3. Botulinum toxin injection

Botulinum toxin injection into the spastic muscle is gradually being widely used. The mechanism of treatment is to use botulinum toxin to block neuromuscular transmission, reduce the degree of facial muscle spasm, without affecting the normal nerve conduction.

(1) Injection method The facial nerve divides into terminal branches after passing through the parotid gland, and distributes in a fan shape to the facial expression muscles. Injections are made with a hypodermic needle into the subcutaneous tissue at or adjacent to these sites. The extent of injection can be selected according to the site of facial muscle spasm, and can be performed under electromyographic guidance if available.

(2) Efficacy The follow-up time reported so far is short, with early complete remission of 80% to 100%, but usually 12 to 16 weeks, the symptoms recur after the metabolism of botulinum toxin, and the injection needs to be repeated. Certain patients develop antibodies to botulinum toxin after injection, which can affect the efficacy of repeated botulinum toxin injections. Common complications include: facial paralysis, dry eyes, diplopia, dysphagia, etc. The probability of these complications is low for each injection, but after 3 years of cumulative injections, the incidence rate reaches 60% to 75%.

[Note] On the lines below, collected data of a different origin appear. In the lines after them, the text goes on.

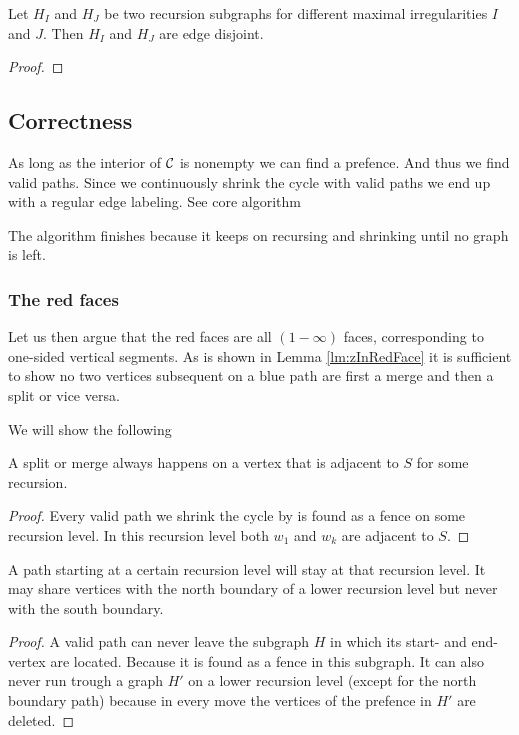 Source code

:     \begin{lemma}
    Let $H_I$ and $H_J$ be two recursion subgraphs for different maximal irregularities $I$ and $J$. Then $H_I$ and $H_J$ are edge disjoint.
    \end{lemma}
    \begin{proof}
    \end{proof}

\subsection{Correctness}
  As long as the interior of $\mathcal{C}$ is nonempty we can find a prefence. And thus we find valid paths. Since we continuously shrink the cycle with valid paths we end up with a regular edge labeling.
  See core algorithm

  The algorithm finishes because it keeps on recursing and shrinking until no graph is left.

  \subsubsection{The red faces}
  Let us then argue that the red faces are all $(1-\infty)$ faces, corresponding to one-sided vertical segments. As is shown in Lemma \ref{lm:zInRedFace} it is sufficient to show no two vertices subsequent on a blue path are first a merge and then a split or vice versa.

  We will show the following
  \begin{lemma}
    A split or merge always happens on a vertex that is adjacent to $S$ for some recursion.
  \end{lemma}

  \begin{proof}
    Every valid path we shrink the cycle by is found as a fence on some recursion level. In this recursion level both $w_1$ and $w_k$ are adjacent to $S$.
  \end{proof}

  \begin{lemma}
    \label{lm:pathsStayOnRecursionLevel}
    A path starting at a certain recursion level will stay at that recursion level. It may share vertices with the north boundary of a lower recursion level but never with the south boundary.
  \end{lemma}
  \begin{proof}
    A valid path can never leave the subgraph $H$ in which its start- and end-vertex are located. Because it is found as a fence in this subgraph. It can also never run trough a graph $H'$ on a lower recursion level (except for the north boundary path)  because in every move the vertices of the prefence in $H'$ are deleted.
  \end{proof}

4. Ethanol injection method

Injecting different concentrations of anhydrous ethanol into the facial nerve trunk can temporarily interrupt the conduction function of the facial nerve and relieve the facial muscle twitching. Nerve conduction disorder behind the injection, facial muscle paralysis or incomplete paralysis immediately, this kind of facial muscle paralysis can be recovered in a few months. The efficacy of the treatment is maintained for a short period of time, most of the patients recur in about 6 months, and need to be injected again. This method is less used now.

5. Other surgical methods

Such as facial nerve trunk or branch amputation, can destroy the conduction function of the facial nerve, paralysis instead of convulsions, at present basically do not use.